Jacquees worked closely with a small group of collaborators on Mood — mostly Atlanta-based producers Fortebowie and Nash B, but Kevin Gates and DeJ Loaf also guest — and the team impressed Birdman as well. “For their age, they’re musically grown,” he says. Even though Jacquees put the tape out for free on his own, the Cash Money impresario contributed a pair of verses. “Just working with him makes me feel young,” Birdman notes. “Nowadays, you got rappers singing,” he continues. “You got singers rapping. It’s weird as f**k. It’s never been like that. Drake changed the game.”

He’s right, of course, but Jacquees avoids pledging fealty to the post-Drake strain of R&B, which sometimes appears to have a stranglehold on the genre. Unlike young male singers such as PARTYNEXTOOR, the Weeknd, or Tory Lanez, who sound morose even when expressing pleasure, Jacquees has considerably more spring in his step. On the hook of Mood‘s “Know Me,” he flashes a slicing, tensile register reminiscent of early Usher, but more effortless. The nubby beat isn’t much more than an extra-strength rhythm section and a little guitar loop, an updating of mid-’90s cuts like R. Kelly’s “(You to Be) Be Happy” or Faith Evans’ “You Used to Love Me.” There is joy and play in the nimble cascade of words, an antidote to the glutted acolytes of the Toronto sound.
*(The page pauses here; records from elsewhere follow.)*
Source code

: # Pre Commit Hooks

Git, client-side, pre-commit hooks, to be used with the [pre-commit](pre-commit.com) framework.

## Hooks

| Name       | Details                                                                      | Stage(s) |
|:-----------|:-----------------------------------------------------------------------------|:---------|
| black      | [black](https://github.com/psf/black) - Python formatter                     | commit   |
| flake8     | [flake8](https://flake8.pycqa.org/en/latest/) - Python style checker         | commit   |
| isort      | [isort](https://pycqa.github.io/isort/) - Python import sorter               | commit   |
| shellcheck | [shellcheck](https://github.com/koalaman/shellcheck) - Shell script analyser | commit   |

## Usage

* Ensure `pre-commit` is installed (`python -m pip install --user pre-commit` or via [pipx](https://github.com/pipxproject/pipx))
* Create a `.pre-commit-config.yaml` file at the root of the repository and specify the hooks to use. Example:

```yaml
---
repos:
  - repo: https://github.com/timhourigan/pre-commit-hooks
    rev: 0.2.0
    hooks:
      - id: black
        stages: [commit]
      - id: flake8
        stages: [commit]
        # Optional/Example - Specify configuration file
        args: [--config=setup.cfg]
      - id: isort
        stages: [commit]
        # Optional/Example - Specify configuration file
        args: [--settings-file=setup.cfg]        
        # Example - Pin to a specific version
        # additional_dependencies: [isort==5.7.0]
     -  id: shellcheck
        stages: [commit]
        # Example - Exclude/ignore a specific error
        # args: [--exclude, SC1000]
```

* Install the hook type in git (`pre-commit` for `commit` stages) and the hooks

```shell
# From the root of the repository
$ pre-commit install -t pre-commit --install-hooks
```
Songs like “Know Me” link Jacquees with other R&B singers who currently sit apart from mainstream trends. Last year, when Babyface resurrected late-‘70s quiet storm on Return of the Tender Lover, he quietly expressed a somewhat radical intention: to make “feel-good music, however that sounded, however that felt.” And a month before that, when Ty Dolla $ign released Free TC, a plush album with connections to a number of periods in R&B’s storied history, he complained about the current situation for vocalists, suggesting that many of them weren’t interested in the pesky business of notes.

Jacquees is aware that his genre is earning more notice these days. “I love it right now, I feel like everybody’s paying attention to R&B,” he says. To take advantage of this moment, he is planning to release an album later this year, though he won’t share many details about it (Birdman suggests the full-length will arrive in July or August). “I am the wave,” Jacquees asserts on the phone. “I contribute that classic R&B sound, the sound that everybody missed — the feel-good R&B. That real singin’.”